Can you link to some examples of some "well hidden" cameras at a major
retailer? Most retailers don't bother to hide their cameras, so they're just
kinda lying out there. They're not overtly obvious, but if you know where to
look (eg. ceilings), you can find them.

>And isn't a website you don't own a public place?

Not really, it's public in the sense that anyone can access it, but it's also
private in the sense that all your activities are instanced and not visible to
anyone else.

>Do you expect Google not to track what you do on their site?

Facebook got flak a few years back when it was revealed that they were
surreptitiously recording everything you typed when you were creating a post,
even before you hit submit[1]. Clearly the average person doesn't _expect_
that their activities to be recorded 24/7.

[1]
[https://www.dailymail.co.uk/sciencetech/article-2525227/Face...](https://www.dailymail.co.uk/sciencetech/article-2525227/Facebook-
tracks-type-DONT-post-update-comment.html)

------
XCSme
Nice product!
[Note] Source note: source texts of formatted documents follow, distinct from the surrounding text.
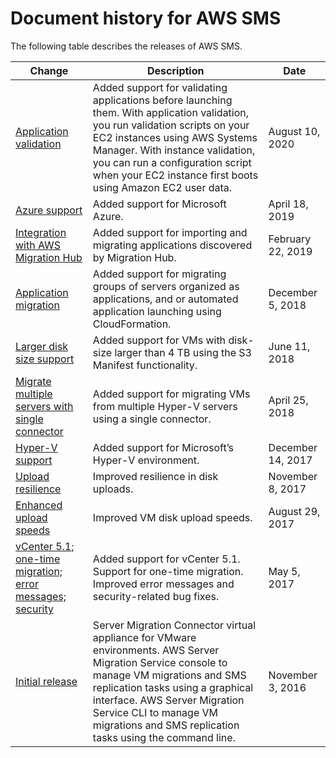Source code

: # Document history for AWS SMS<a name="doc-history"></a>

The following table describes the releases of AWS SMS\.

| Change | Description | Date | 
| --- |--- |--- |
| [Application validation](#doc-history) | Added support for validating applications before launching them\. With application validation, you run validation scripts on your EC2 instances using AWS Systems Manager\. With instance validation, you can run a configuration script when your EC2 instance first boots using Amazon EC2 user data\. | August 10, 2020 | 
| [Azure support](#doc-history) | Added support for Microsoft Azure\. | April 18, 2019 | 
| [Integration with AWS Migration Hub](#doc-history) | Added support for importing and migrating applications discovered by Migration Hub\. | February 22, 2019 | 
| [Application migration](#doc-history) | Added support for migrating groups of servers organized as applications, and or automated application launching using CloudFormation\. | December 5, 2018 | 
| [Larger disk size support](#doc-history) | Added support for VMs with disk\-size larger than 4 TB using the S3 Manifest functionality\. | June 11, 2018 | 
| [Migrate multiple servers with single connector](#doc-history) | Added support for migrating VMs from multiple Hyper\-V servers using a single connector\. | April 25, 2018 | 
| [Hyper\-V support](#doc-history) | Added support for Microsoft’s Hyper\-V environment\. | December 14, 2017 | 
| [Upload resilience](#doc-history) | Improved resilience in disk uploads\. | November 8, 2017 | 
| [Enhanced upload speeds](#doc-history) | Improved VM disk upload speeds\.  | August 29, 2017 | 
| [vCenter 5\.1; one\-time migration; error messages; security](#doc-history) | Added support for vCenter 5\.1\. Support for one\-time migration\. Improved error messages and security\-related bug fixes\.  | May 5, 2017 | 
| [Initial release](#doc-history) | Server Migration Connector virtual appliance for VMware environments\. AWS Server Migration Service console to manage VM migrations and SMS replication tasks using a graphical interface\. AWS Server Migration Service CLI to manage VM migrations and SMS replication tasks using the command line\. | November 3, 2016 | 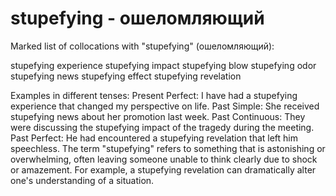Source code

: # stupefying - ошеломляющий

Marked list of collocations with "stupefying" (ошеломляющий):

stupefying experience
stupefying impact
stupefying blow
stupefying odor
stupefying news
stupefying effect
stupefying revelation

Examples in different tenses:
Present Perfect: I have had a stupefying experience that changed my perspective on life.
Past Simple: She received stupefying news about her promotion last week.
Past Continuous: They were discussing the stupefying impact of the tragedy during the meeting.
Past Perfect: He had encountered a stupefying revelation that left him speechless.
The term "stupefying" refers to something that is astonishing or overwhelming, often leaving someone unable to think clearly due to shock or amazement. For example, a stupefying revelation can dramatically alter one's understanding of a situation.
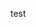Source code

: <html>
  <head>
    <link rel="stylesheet" href="https://unpkg.com/purecss@0.6.0/build/pure-min.css">
    <link href="/logo.jpg" rel="shortcut icon">
    <title>The official site of troop 50</title>
  </head>
  <body>
  <p>
  test
  </p>
  </body>
</html>
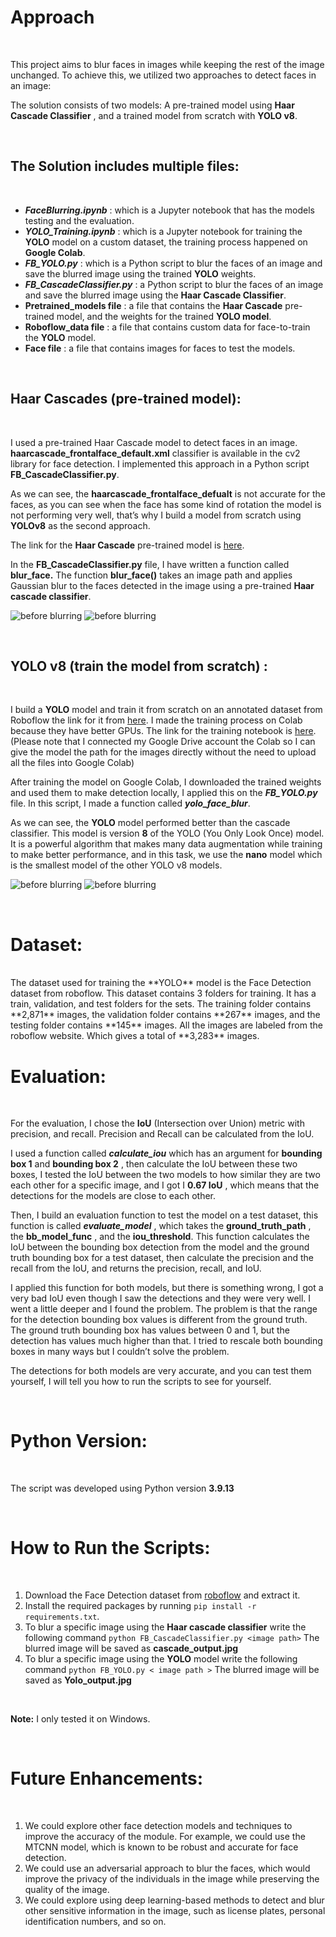 # Approach

<br>

This project aims to blur faces in images while keeping the rest of the image unchanged. To achieve this,
we utilized two approaches to detect faces in an image:

The solution consists of two models: A pre-trained model using **Haar Cascade Classifier** , and a trained
model from scratch with **YOLO v8**.

<br>

## The Solution includes multiple files:
<br>

- **_FaceBlurring.ipynb_** : which is a Jupyter notebook that has the models testing and the evaluation.
- **_YOLO_Training.ipynb_** : which is a Jupyter notebook for training the **YOLO** model on a custom
    dataset, the training process happened on **Google Colab**.
- **_FB_YOLO.py_** : which is a Python script to blur the faces of an image and save the blurred image
    using the trained **YOLO** weights.
- **_FB_CascadeClassifier.py_** : a Python script to blur the faces of an image and save the blurred
    image using the **Haar Cascade Classifier**.
- **Pretrained_models file** : a file that contains the **Haar Cascade** pre-trained model, and the
    weights for the trained **YOLO model**.
- **Roboflow_data file** : a file that contains custom data for face-to-train the **YOLO** model.
- **Face file** : a file that contains images for faces to test the models.


<br>

## Haar Cascades (pre-trained model):
<br>

I used a pre-trained Haar Cascade model to detect faces in an image.
**haarcascade_frontalface_default.xml** classifier is available in the cv2 library for face detection. I
implemented this approach in a Python script **FB_CascadeClassifier.py**.

As we can see, the **haarcascade_frontalface_defualt** is not accurate for the faces, as you can see when
the face has some kind of rotation the model is not performing very well, that’s why I build a model from
scratch using **YOLOv8** as the second approach.

The link for the **Haar Cascade** pre-trained model is [here](https://github.com/kipr/opencv/blob/master/data/haarcascades/haarcascade_frontalface_default.xml).

In the **FB_CascadeClassifier.py** file, I have written a function called **blur_face.**
The function **blur_face()** takes an image path and applies Gaussian blur to the faces detected in the
image using a pre-trained **Haar cascade classifier**.


![before blurring](https://github.com/baselhusam/ProgressSoft-Assignment/blob/main/images/Picture2.jpg)
![before blurring](https://github.com/baselhusam/ProgressSoft-Assignment/blob/main/images/Picture4.jpg)


<br>

## YOLO v8 (train the model from scratch) :

<br>

I build a **YOLO** model and train it from scratch on an annotated dataset from Roboflow the link for it from
[here](https://universe.roboflow.com/mohamed-traore-2ekkp/face-detection-mik1i). I made the training process on Colab because they have better GPUs. The link for the training
notebook is [here](https://colab.research.google.com/drive/1MUexEIOhBloFzM0VO8XE1ovz4vgKiHI_?usp=sharing). (Please note that I connected my Google Drive account the Colab so I can give the
model the path for the images directly without the need to upload all the files into Google Colab)

After training the model on Google Colab, I downloaded the trained weights and used them to make
detection locally, I applied this on the **_FB_YOLO.py_** file. In this script, I made a function called
**_yolo_face_blur_**.

As we can see, the **YOLO** model performed better than the cascade classifier. This model is version **8** of
the YOLO (You Only Look Once) model. It is a powerful algorithm that makes many data augmentation
while training to make better performance, and in this task, we use the **nano** model which is the smallest
model of the other YOLO v8 models.

![before blurring](https://github.com/baselhusam/ProgressSoft-Assignment/blob/main/images/Picture5.jpg)
![before blurring](https://github.com/baselhusam/ProgressSoft-Assignment/blob/main/images/Picture6.jpg)


<br>

# Dataset:

<br>
The dataset used for training the **YOLO** model is the Face Detection dataset from roboflow. This dataset
contains 3 folders for training. It has a train, validation, and test folders for the sets. The training folder
contains **2,871** images, the validation folder contains **267** images, and the testing folder contains **145**
images. All the images are labeled from the roboflow website. Which gives a total of **3,283** images.

<br>

# Evaluation:

<br>

For the evaluation, I chose the **IoU** (Intersection over Union) metric with precision, and recall. Precision
and Recall can be calculated from the IoU.

I used a function called **_calculate_iou_** which has an argument for **bounding box 1** and **bounding box 2** ,
then calculate the IoU between these two boxes, I tested the IoU between the two models to how
similar they are two each other for a specific image, and I got I **0.67 IoU** , which means that the
detections for the models are close to each other.

Then, I build an evaluation function to test the model on a test dataset, this function is called
**_evaluate_model_** , which takes the **ground_truth_path** , the **bb_model_func** , and the **iou_threshold**.
This function calculates the IoU between the bounding box detection from the model and the ground
truth bounding box for a test dataset, then calculate the precision and the recall from the IoU, and
returns the precision, recall, and IoU.

I applied this function for both models, but there is something wrong, I got a very bad IoU even though I
saw the detections and they were very well. I went a little deeper and I found the problem. The problem
is that the range for the detection bounding box values is different from the ground truth. The ground
truth bounding box has values between 0 and 1, but the detection has values much higher than that. I
tried to rescale both bounding boxes in many ways but I couldn’t solve the problem.

The detections for both models are very accurate, and you can test them yourself, I will tell you how to
run the scripts to see for yourself.

<br>

# Python Version:

<br>

The script was developed using Python version **3.9.13**

<br>

# How to Run the Scripts:

<br>

1. Download the Face Detection dataset from [roboflow](https://universe.roboflow.com/mohamed-traore-2ekkp/face-detection-mik1i) and extract it.
2. Install the required packages by running `pip install -r requirements.txt`.
3. To blur a specific image using the **Haar cascade classifier** write the following command
    `python FB_CascadeClassifier.py <image path>`
    The blurred image will be saved as **cascade_output.jpg**
4. To blur a specific image using the **YOLO** model write the following command
    `python FB_YOLO.py < image path >`
    The blurred image will be saved as **Yolo_output.jpg**

<br>

**Note:** I only tested it on Windows.

<br> 

# Future Enhancements:

<br>

1. We could explore other face detection models and techniques to improve the accuracy of the
    module. For example, we could use the MTCNN model, which is known to be robust and
    accurate for face detection.
2. We could use an adversarial approach to blur the faces, which would improve the privacy of the
    individuals in the image while preserving the quality of the image.
3. We could explore using deep learning-based methods to detect and blur other sensitive
    information in the image, such as license plates, personal identification numbers, and so on.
I feel that it looks a bit unpolished (but I assume it's an
MVP). You might also want to check the similar product I'm working on:
[https://www.usertrack.net](https://www.usertrack.net)

I also started with session replays and heatmaps, but ended up adding a lot
more analytics features. I personally only provide a self-hosted version as I
really beleive self-hosting improves user privacy by a lot, and I don't feel
comfortable storing all this possibly sensitive data (session recordings
especially) on my servers.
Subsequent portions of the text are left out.